Il est de certains projets qui sommeillent si longtemps dans un cerveau qu’on peut craindre de les voir confrontés au monde extérieur. Ainsi de ce Mad God, conçu dans les années 80 par Phil Tippet, célèbre directeur d’effets visuels depuis Star Wars en 1977, connu pour ses animations de maquettes en go motion. Muri pendant des décennies, le film n’a pu se faire que par le recours au financement participatif ; ce qui peut se comprendre, au vu de la radicalité du dispositif, et de l’absence de toute concession aux standards qui pourraient encourager un studio à y voir un potentiel retour sur investissement.
Mad God est un cauchemar visuel, une odyssée dénuée de langage, où tout passe par l’immersion dans un décor de fin du monde, dans un univers qui ressemblerait à une gigantesque décharge où les machines auraient pris le contrôle. La référence à Terminator 2 est clairement assumée dans une séquence, mais ne privilégie pas pour autant l’action et la dynamique du chaos : c’est davantage l’après qui intéresse le créateur, vaste champ de ruine qui ne laisse aucune possibilité à l’espoir, sorte de dystopie qui oscillerait entre la dévoration industrielle de Metropolis ou Brazil, et la noirceur décadente d’Il est difficile d’être un dieu, qui partage avec lui cette enfilade infinie de décors où les restes d’une civilisation n’en finissent pas de se consumer. L’imagerie souvent violente, voire gore, convoque d’autres univers cauchemardesques, comme l’œuvre plastique de Lynch (ses sculptures pour les silhouettes en fil, la créature d’Eraserhead) ou la saga Alien, faisant régulièrement basculer la dystopie vers des délires purement organiques et assez dérangeants.

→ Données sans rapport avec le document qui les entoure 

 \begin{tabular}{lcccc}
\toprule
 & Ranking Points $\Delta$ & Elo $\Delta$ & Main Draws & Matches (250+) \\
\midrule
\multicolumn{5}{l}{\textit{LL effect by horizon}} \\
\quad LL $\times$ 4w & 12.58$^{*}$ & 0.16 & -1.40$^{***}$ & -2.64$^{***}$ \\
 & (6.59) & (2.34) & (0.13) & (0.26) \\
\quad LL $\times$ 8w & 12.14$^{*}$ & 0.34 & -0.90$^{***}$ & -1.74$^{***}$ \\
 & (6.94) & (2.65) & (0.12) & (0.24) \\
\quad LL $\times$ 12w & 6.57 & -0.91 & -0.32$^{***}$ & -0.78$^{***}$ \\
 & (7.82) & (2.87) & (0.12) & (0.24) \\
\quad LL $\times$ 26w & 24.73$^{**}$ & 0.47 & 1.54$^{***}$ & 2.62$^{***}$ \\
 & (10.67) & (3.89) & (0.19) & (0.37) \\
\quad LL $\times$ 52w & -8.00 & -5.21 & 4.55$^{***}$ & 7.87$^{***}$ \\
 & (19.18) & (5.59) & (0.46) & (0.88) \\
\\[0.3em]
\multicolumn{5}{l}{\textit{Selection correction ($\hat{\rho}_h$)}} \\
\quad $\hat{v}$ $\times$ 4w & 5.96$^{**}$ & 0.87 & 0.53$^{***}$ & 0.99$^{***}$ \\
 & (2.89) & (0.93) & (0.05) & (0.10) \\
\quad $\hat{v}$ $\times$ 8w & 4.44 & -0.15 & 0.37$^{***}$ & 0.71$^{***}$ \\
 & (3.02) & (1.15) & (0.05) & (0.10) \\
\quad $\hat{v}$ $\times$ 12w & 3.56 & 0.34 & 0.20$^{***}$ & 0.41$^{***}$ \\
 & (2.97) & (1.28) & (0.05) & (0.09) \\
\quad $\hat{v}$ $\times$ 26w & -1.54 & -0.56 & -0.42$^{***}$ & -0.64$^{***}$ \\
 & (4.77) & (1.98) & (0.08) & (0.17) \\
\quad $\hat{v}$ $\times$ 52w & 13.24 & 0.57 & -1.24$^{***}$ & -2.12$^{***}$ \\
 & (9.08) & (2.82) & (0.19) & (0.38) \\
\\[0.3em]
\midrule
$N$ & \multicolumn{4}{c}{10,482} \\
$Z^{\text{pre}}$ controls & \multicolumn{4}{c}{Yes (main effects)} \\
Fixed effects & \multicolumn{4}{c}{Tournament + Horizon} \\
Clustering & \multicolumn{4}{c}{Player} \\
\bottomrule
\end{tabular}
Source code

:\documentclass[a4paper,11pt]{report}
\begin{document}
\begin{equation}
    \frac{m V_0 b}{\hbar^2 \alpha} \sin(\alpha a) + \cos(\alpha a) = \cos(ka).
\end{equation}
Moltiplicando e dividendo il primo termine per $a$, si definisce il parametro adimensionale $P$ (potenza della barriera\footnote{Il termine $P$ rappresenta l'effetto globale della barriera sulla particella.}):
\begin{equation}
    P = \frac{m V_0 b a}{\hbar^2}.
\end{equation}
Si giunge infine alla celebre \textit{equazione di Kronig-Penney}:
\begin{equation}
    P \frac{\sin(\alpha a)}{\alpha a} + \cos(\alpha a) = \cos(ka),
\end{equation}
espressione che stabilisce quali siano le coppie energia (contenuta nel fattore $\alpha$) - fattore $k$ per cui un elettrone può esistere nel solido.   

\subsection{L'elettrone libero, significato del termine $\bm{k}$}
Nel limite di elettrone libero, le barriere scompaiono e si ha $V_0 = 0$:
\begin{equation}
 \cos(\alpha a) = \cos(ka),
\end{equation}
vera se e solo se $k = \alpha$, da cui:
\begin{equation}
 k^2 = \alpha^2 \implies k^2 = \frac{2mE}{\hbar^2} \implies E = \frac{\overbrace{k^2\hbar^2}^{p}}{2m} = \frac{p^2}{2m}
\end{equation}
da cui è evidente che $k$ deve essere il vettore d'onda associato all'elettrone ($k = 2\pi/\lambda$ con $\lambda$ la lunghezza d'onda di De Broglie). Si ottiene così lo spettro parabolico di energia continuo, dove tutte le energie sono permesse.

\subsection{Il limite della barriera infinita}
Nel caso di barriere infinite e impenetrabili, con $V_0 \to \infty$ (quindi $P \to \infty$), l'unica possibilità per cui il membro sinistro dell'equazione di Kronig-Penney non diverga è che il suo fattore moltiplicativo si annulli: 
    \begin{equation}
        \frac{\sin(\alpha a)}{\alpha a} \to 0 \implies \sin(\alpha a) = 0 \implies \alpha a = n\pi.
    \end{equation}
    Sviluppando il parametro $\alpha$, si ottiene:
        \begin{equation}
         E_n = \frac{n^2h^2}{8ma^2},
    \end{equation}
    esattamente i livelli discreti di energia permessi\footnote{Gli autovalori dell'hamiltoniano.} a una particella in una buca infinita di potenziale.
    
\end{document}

Si la gratuité de certaines successions de tableaux peut questionner à certains moments, et donne le sentiment d’un assemblage manquant parfois de cohérence générale, force est de reconnaître que Tippet sait donner vie à son univers, où tout ne fonctionne que par le mouvement. C’est là que se situe le véritable pouvoir de fascination de ce trajet d’un aventurier s’enfonçant vers les profondeurs d’un monde dont les fondations se dérobent toujours davantage, dans un diversité et une inventivité folle (les monolithes mobiles, les parois, les jeux de lumière) : l’effroi croît à mesure que cette odyssée sans retour s’approfondit, en troublant tous les repères des proportions lorsqu’elle se poursuit à l’intérieur d’un cerveau, voire du temps et de la genèse d’un nouveau ou ancien monde. Il n’est pas évident de faire oublier le dispositif de la stop motion, qui consiste bien souvent à provoquer l’émerveillement de voir s’animer des créatures habituellement inertes : Tippet y parvient, avec le tour de force d’aller chercher les zones les plus effroyablement obscures de nos enfances.